Repeat the entries below exactly as they appear, with no pictures.

Segment Start: Material to process

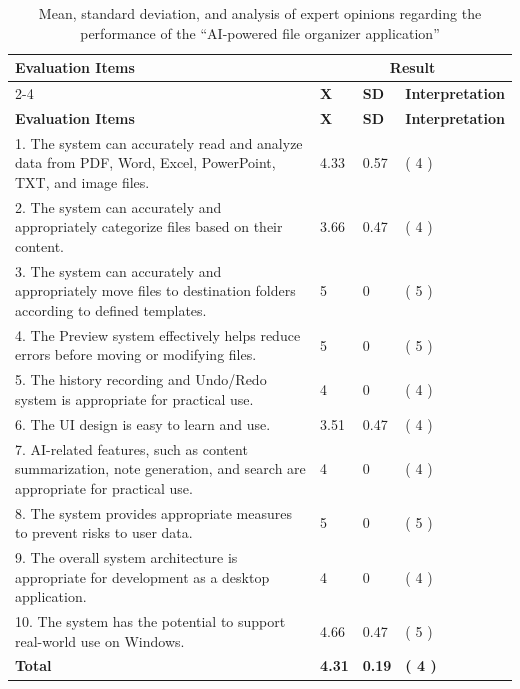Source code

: \documentclass[12pt,oneside,openright,a4paper]{cpe-english-project}
\begin{document}
\begin{longtable}{|p{}|p{}|p{}|p{}|}
\caption{Mean, standard deviation, and analysis of expert opinions regarding the performance of the ``AI-powered file organizer application''}\\
\hline
\multirow{2}{*}{\textbf{Evaluation Items}} & \multicolumn{3}{c|}{\textbf{Result}} \\
\cline{2-4}
 & \textbf{X} & \textbf{SD} & \textbf{Interpretation} \\
\hline
\endfirsthead
\hline
\textbf{Evaluation Items} & \textbf{X} & \textbf{SD} & \textbf{Interpretation} \\
\hline
\endhead
1. The system can accurately read and analyze data from PDF, Word, Excel, PowerPoint, TXT, and image files. & 4.33 & 0.57 & ( 4 ) \\
\hline
2. The system can accurately and appropriately categorize files based on their content. & 3.66 & 0.47 & ( 4 ) \\
\hline
3. The system can accurately and appropriately move files to destination folders according to defined templates. & 5 & 0 & ( 5 ) \\
\hline
4. The Preview system effectively helps reduce errors before moving or modifying files. & 5 & 0 & ( 5 ) \\
\hline
5. The history recording and Undo/Redo system is appropriate for practical use. & 4 & 0 & ( 4 ) \\
\hline
6. The UI design is easy to learn and use. & 3.51 & 0.47 & ( 4 ) \\
\hline
7. AI-related features, such as content summarization, note generation, and search are appropriate for practical use. & 4 & 0 & ( 4 ) \\
\hline
8. The system provides appropriate measures to prevent risks to user data. & 5 & 0 & ( 5 ) \\
\hline
9. The overall system architecture is appropriate for development as a desktop application. & 4 & 0 & ( 4 ) \\
\hline
10. The system has the potential to support real-world use on Windows. & 4.66 & 0.47 & ( 5 ) \\
\hline
\textbf{Total} & \textbf{4.31} & \textbf{0.19} & \textbf{( 4 )} \\
\hline
\end{longtable}
\end{document}
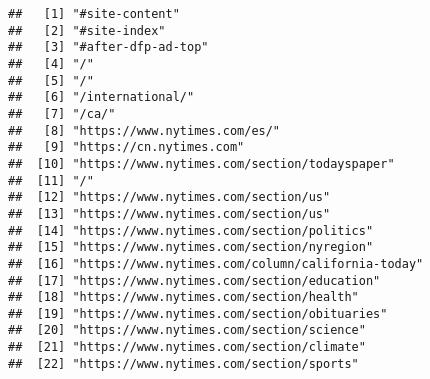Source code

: \documentclass[
]{article}
\begin{document}
\begin{verbatim}
##   [1] "#site-content"                                                                                             
##   [2] "#site-index"                                                                                               
##   [3] "#after-dfp-ad-top"                                                                                         
##   [4] "/"                                                                                                         
##   [5] "/"                                                                                                         
##   [6] "/international/"                                                                                           
##   [7] "/ca/"                                                                                                      
##   [8] "https://www.nytimes.com/es/"                                                                               
##   [9] "https://cn.nytimes.com"                                                                                    
##  [10] "https://www.nytimes.com/section/todayspaper"                                                               
##  [11] "/"                                                                                                         
##  [12] "https://www.nytimes.com/section/us"                                                                        
##  [13] "https://www.nytimes.com/section/us"                                                                        
##  [14] "https://www.nytimes.com/section/politics"                                                                  
##  [15] "https://www.nytimes.com/section/nyregion"                                                                  
##  [16] "https://www.nytimes.com/column/california-today"                                                           
##  [17] "https://www.nytimes.com/section/education"                                                                 
##  [18] "https://www.nytimes.com/section/health"                                                                    
##  [19] "https://www.nytimes.com/section/obituaries"                                                                
##  [20] "https://www.nytimes.com/section/science"                                                                   
##  [21] "https://www.nytimes.com/section/climate"                                                                   
##  [22] "https://www.nytimes.com/section/sports"                                                                    

\end{verbatim}
\end{document}
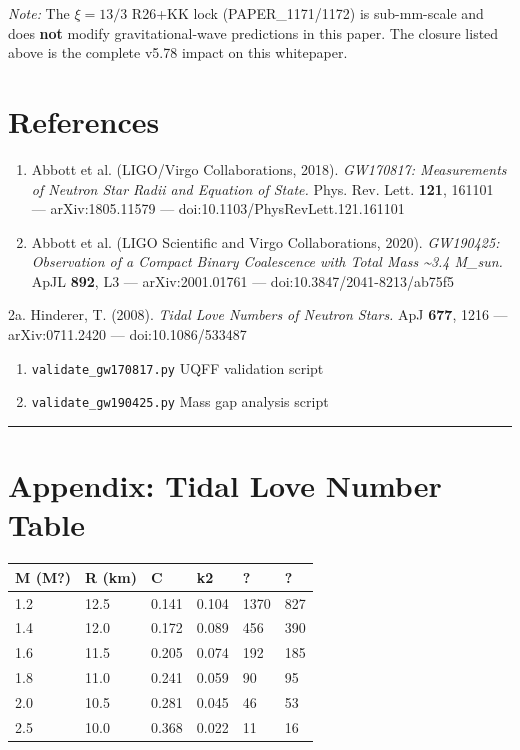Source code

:\documentclass[11pt]{article}
\begin{document}
\emph{Note:} The $\xi=13/3$ R26+KK lock (PAPER\_1171/1172) is sub-mm-scale and does \textbf{not} modify gravitational-wave predictions in this paper. The closure listed above is the complete v5.78 impact on this whitepaper.

\section*{References}

\begin{enumerate}
  \item Abbott et al. (LIGO/Virgo Collaborations, 2018). \emph{GW170817: Measurements of Neutron Star Radii and Equation of State.} Phys. Rev. Lett. \textbf{121}, 161101 --- arXiv:1805.11579 --- doi:10.1103/PhysRevLett.121.161101
  \item Abbott et al. (LIGO Scientific and Virgo Collaborations, 2020). \emph{GW190425: Observation of a Compact Binary Coalescence with Total Mass \textasciitilde{}3.4 M\_sun.} ApJL \textbf{892}, L3 --- arXiv:2001.01761 --- doi:10.3847/2041-8213/ab75f5
\end{enumerate}

2a. Hinderer, T. (2008). \emph{Tidal Love Numbers of Neutron Stars.} ApJ \textbf{677}, 1216 --- arXiv:0711.2420 --- doi:10.1086/533487

\begin{enumerate}
  \item \verb|validate_gw170817.py|  UQFF validation script
  \item \verb|validate_gw190425.py|  Mass gap analysis script
\end{enumerate}

\noindent\rule{\textwidth}{0.4pt}

\section*{Appendix: Tidal Love Number Table}

\begin{center}
\begin{longtable}{llllll}
\toprule
M (M?) & R (km) & C & k2 & ? & ? \tabularnewline
\midrule
\endhead
1.2 & 12.5 & 0.141 & 0.104 & 1370 & 827 \tabularnewline
1.4 & 12.0 & 0.172 & 0.089 & 456 & 390 \tabularnewline
1.6 & 11.5 & 0.205 & 0.074 & 192 & 185 \tabularnewline
1.8 & 11.0 & 0.241 & 0.059 & 90 & 95 \tabularnewline
2.0 & 10.5 & 0.281 & 0.045 & 46 & 53 \tabularnewline
2.5 & 10.0 & 0.368 & 0.022 & 11 & 16 \tabularnewline
\bottomrule
\end{longtable}
\end{center}
\end{document}
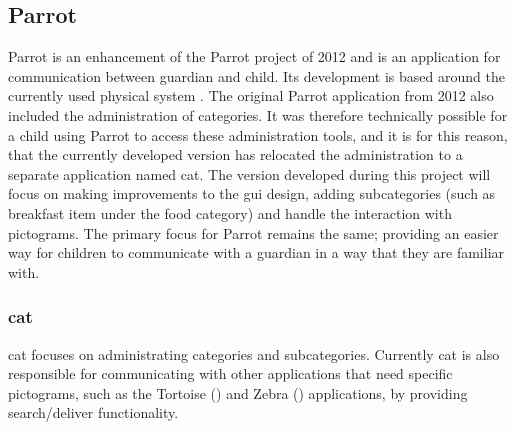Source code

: \subsection{Parrot}
Parrot is an enhancement of the Parrot project of 2012 and is an application for communication between guardian and child. Its development is based around the currently used physical system . The original Parrot application from 2012 also included the administration of categories. It was therefore technically possible for a child using Parrot to access these administration tools, and it is for this reason, that the currently developed version has relocated the administration to a separate application named \acl{cat}. The version developed during this project will focus on making improvements to the \ac{gui} design, adding subcategories (such as breakfast item under the food category) and handle the interaction with pictograms. %
The primary focus for Parrot remains the same; providing an easier way for children to communicate with a guardian in a way that they are familiar with.

\subsubsection*{\acl{cat}}
\label{subsub:cat}
\ac{cat} focuses on administrating categories and subcategories. Currently \ac{cat} is also responsible for communicating with other applications that need specific pictograms, such as the Tortoise () and Zebra () applications, by providing search/deliver functionality. %
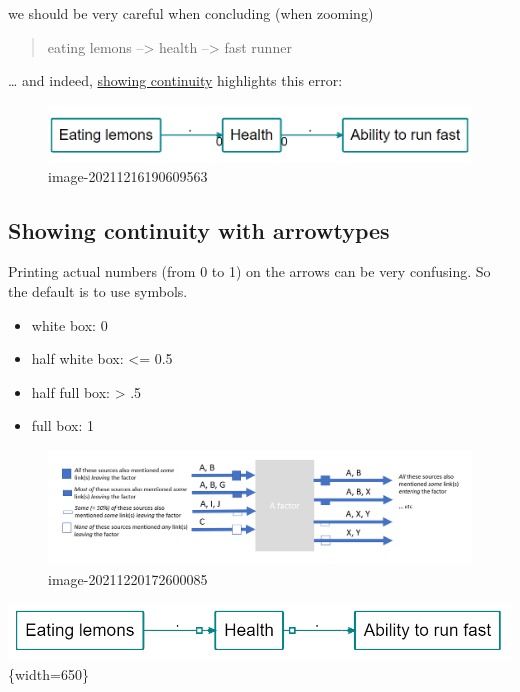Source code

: \documentclass[
]{book}
\providecommand{\tightlist}{%
  \setlength{\itemsep}{0pt}\setlength{\parskip}{0pt}}
\begin{document}
we should be very careful when concluding (when zooming)

\begin{quote}
eating lemons --\textgreater{} health --\textgreater{} fast runner
\end{quote}

\ldots{} and indeed, \href{https://causalmap.shinyapps.io/CM2test/?s=416}{showing continuity} highlights this error:

\begin{figure}
\centering
\includegraphics[width=6.77083in,height=\textheight]{_assets/image-20211216190609563.png}
\caption{image-20211216190609563}
\end{figure}

\hypertarget{showing-continuity-with-arrowtypes}{%
\subsection{Showing continuity with arrowtypes}\label{showing-continuity-with-arrowtypes}}

Printing actual numbers (from 0 to 1) on the arrows can be very confusing. So the default is to use symbols.

\begin{itemize}
\tightlist
\item
  white box: 0
\item
  half white box: \textless= 0.5
\item
  half full box: \textgreater{} .5
\item
  full box: 1
\end{itemize}

\begin{figure}
\centering
\includegraphics[width=6.77083in,height=\textheight]{_assets/image-20211220172600085.png}
\caption{image-20211220172600085}
\end{figure}

\includegraphics[width=6.77083in,height=\textheight]{_assets/image-20211220171759409.png}\{width=650\}
\end{document}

Segment End: Material to process

**Output below:**
Source code

: \documentclass[12pt,oneside,openright,a4paper]{cpe-english-project}
\begin{document}
\begin{longtable}{|p{}|p{}|p{}|p{}|}
\caption{Mean, standard deviation, and analysis of expert opinions regarding the performance of the ``AI-powered file organizer application''}\\
\hline
\multirow{2}{*}{\textbf{Evaluation Items}} & \multicolumn{3}{c|}{\textbf{Result}} \\
\cline{2-4}
 & \textbf{X} & \textbf{SD} & \textbf{Interpretation} \\
\hline
\endfirsthead
\hline
\textbf{Evaluation Items} & \textbf{X} & \textbf{SD} & \textbf{Interpretation} \\
\hline
\endhead
1. The system can accurately read and analyze data from PDF, Word, Excel, PowerPoint, TXT, and image files. & 4.33 & 0.57 & ( 4 ) \\
\hline
2. The system can accurately and appropriately categorize files based on their content. & 3.66 & 0.47 & ( 4 ) \\
\hline
3. The system can accurately and appropriately move files to destination folders according to defined templates. & 5 & 0 & ( 5 ) \\
\hline
4. The Preview system effectively helps reduce errors before moving or modifying files. & 5 & 0 & ( 5 ) \\
\hline
5. The history recording and Undo/Redo system is appropriate for practical use. & 4 & 0 & ( 4 ) \\
\hline
6. The UI design is easy to learn and use. & 3.51 & 0.47 & ( 4 ) \\
\hline
7. AI-related features, such as content summarization, note generation, and search are appropriate for practical use. & 4 & 0 & ( 4 ) \\
\hline
8. The system provides appropriate measures to prevent risks to user data. & 5 & 0 & ( 5 ) \\
\hline
9. The overall system architecture is appropriate for development as a desktop application. & 4 & 0 & ( 4 ) \\
\hline
10. The system has the potential to support real-world use on Windows. & 4.66 & 0.47 & ( 5 ) \\
\hline
\textbf{Total} & \textbf{4.31} & \textbf{0.19} & \textbf{( 4 )} \\
\hline
\end{longtable}
\end{document}
Source code

: \documentclass[
]{article}
\begin{document}
\begin{verbatim}
##   [1] "#site-content"                                                                                             
##   [2] "#site-index"                                                                                               
##   [3] "#after-dfp-ad-top"                                                                                         
##   [4] "/"                                                                                                         
##   [5] "/"                                                                                                         
##   [6] "/international/"                                                                                           
##   [7] "/ca/"                                                                                                      
##   [8] "https://www.nytimes.com/es/"                                                                               
##   [9] "https://cn.nytimes.com"                                                                                    
##  [10] "https://www.nytimes.com/section/todayspaper"                                                               
##  [11] "/"                                                                                                         
##  [12] "https://www.nytimes.com/section/us"                                                                        
##  [13] "https://www.nytimes.com/section/us"                                                                        
##  [14] "https://www.nytimes.com/section/politics"                                                                  
##  [15] "https://www.nytimes.com/section/nyregion"                                                                  
##  [16] "https://www.nytimes.com/column/california-today"                                                           
##  [17] "https://www.nytimes.com/section/education"                                                                 
##  [18] "https://www.nytimes.com/section/health"                                                                    
##  [19] "https://www.nytimes.com/section/obituaries"                                                                
##  [20] "https://www.nytimes.com/section/science"                                                                   
##  [21] "https://www.nytimes.com/section/climate"                                                                   
##  [22] "https://www.nytimes.com/section/sports"                                                                    

\end{verbatim}
\end{document}
Source code

:\documentclass[11pt]{article}
\begin{document}
\emph{Note:} The $\xi=13/3$ R26+KK lock (PAPER\_1171/1172) is sub-mm-scale and does \textbf{not} modify gravitational-wave predictions in this paper. The closure listed above is the complete v5.78 impact on this whitepaper.

\section*{References}

\begin{enumerate}
  \item Abbott et al. (LIGO/Virgo Collaborations, 2018). \emph{GW170817: Measurements of Neutron Star Radii and Equation of State.} Phys. Rev. Lett. \textbf{121}, 161101 --- arXiv:1805.11579 --- doi:10.1103/PhysRevLett.121.161101
  \item Abbott et al. (LIGO Scientific and Virgo Collaborations, 2020). \emph{GW190425: Observation of a Compact Binary Coalescence with Total Mass \textasciitilde{}3.4 M\_sun.} ApJL \textbf{892}, L3 --- arXiv:2001.01761 --- doi:10.3847/2041-8213/ab75f5
\end{enumerate}

2a. Hinderer, T. (2008). \emph{Tidal Love Numbers of Neutron Stars.} ApJ \textbf{677}, 1216 --- arXiv:0711.2420 --- doi:10.1086/533487

\begin{enumerate}
  \item \verb|validate_gw170817.py|  UQFF validation script
  \item \verb|validate_gw190425.py|  Mass gap analysis script
\end{enumerate}

\noindent\rule{\textwidth}{0.4pt}

\section*{Appendix: Tidal Love Number Table}

\begin{center}
\begin{longtable}{llllll}
\toprule
M (M?) & R (km) & C & k2 & ? & ? \tabularnewline
\midrule
\endhead
1.2 & 12.5 & 0.141 & 0.104 & 1370 & 827 \tabularnewline
1.4 & 12.0 & 0.172 & 0.089 & 456 & 390 \tabularnewline
1.6 & 11.5 & 0.205 & 0.074 & 192 & 185 \tabularnewline
1.8 & 11.0 & 0.241 & 0.059 & 90 & 95 \tabularnewline
2.0 & 10.5 & 0.281 & 0.045 & 46 & 53 \tabularnewline
2.5 & 10.0 & 0.368 & 0.022 & 11 & 16 \tabularnewline
\bottomrule
\end{longtable}
\end{center}
\end{document}
Source code

: \subsection{Parrot}
Parrot is an enhancement of the Parrot project of 2012 and is an application for communication between guardian and child. Its development is based around the currently used physical system . The original Parrot application from 2012 also included the administration of categories. It was therefore technically possible for a child using Parrot to access these administration tools, and it is for this reason, that the currently developed version has relocated the administration to a separate application named \acl{cat}. The version developed during this project will focus on making improvements to the \ac{gui} design, adding subcategories (such as breakfast item under the food category) and handle the interaction with pictograms. %
The primary focus for Parrot remains the same; providing an easier way for children to communicate with a guardian in a way that they are familiar with.

\subsubsection*{\acl{cat}}
\label{subsub:cat}
\ac{cat} focuses on administrating categories and subcategories. Currently \ac{cat} is also responsible for communicating with other applications that need specific pictograms, such as the Tortoise () and Zebra () applications, by providing search/deliver functionality. %
Source code

: \documentclass[
]{book}
\providecommand{\tightlist}{%
  \setlength{\itemsep}{0pt}\setlength{\parskip}{0pt}}
\begin{document}
we should be very careful when concluding (when zooming)

\begin{quote}
eating lemons --\textgreater{} health --\textgreater{} fast runner
\end{quote}

\ldots{} and indeed, \href{https://causalmap.shinyapps.io/CM2test/?s=416}{showing continuity} highlights this error:

\begin{figure}
\centering
\includegraphics[width=6.77083in,height=\textheight]{_assets/image-20211216190609563.png}
\caption{image-20211216190609563}
\end{figure}

\hypertarget{showing-continuity-with-arrowtypes}{%
\subsection{Showing continuity with arrowtypes}\label{showing-continuity-with-arrowtypes}}

Printing actual numbers (from 0 to 1) on the arrows can be very confusing. So the default is to use symbols.

\begin{itemize}
\tightlist
\item
  white box: 0
\item
  half white box: \textless= 0.5
\item
  half full box: \textgreater{} .5
\item
  full box: 1
\end{itemize}

\begin{figure}
\centering
\includegraphics[width=6.77083in,height=\textheight]{_assets/image-20211220172600085.png}
\caption{image-20211220172600085}
\end{figure}

\includegraphics[width=6.77083in,height=\textheight]{_assets/image-20211220171759409.png}\{width=650\}
\end{document}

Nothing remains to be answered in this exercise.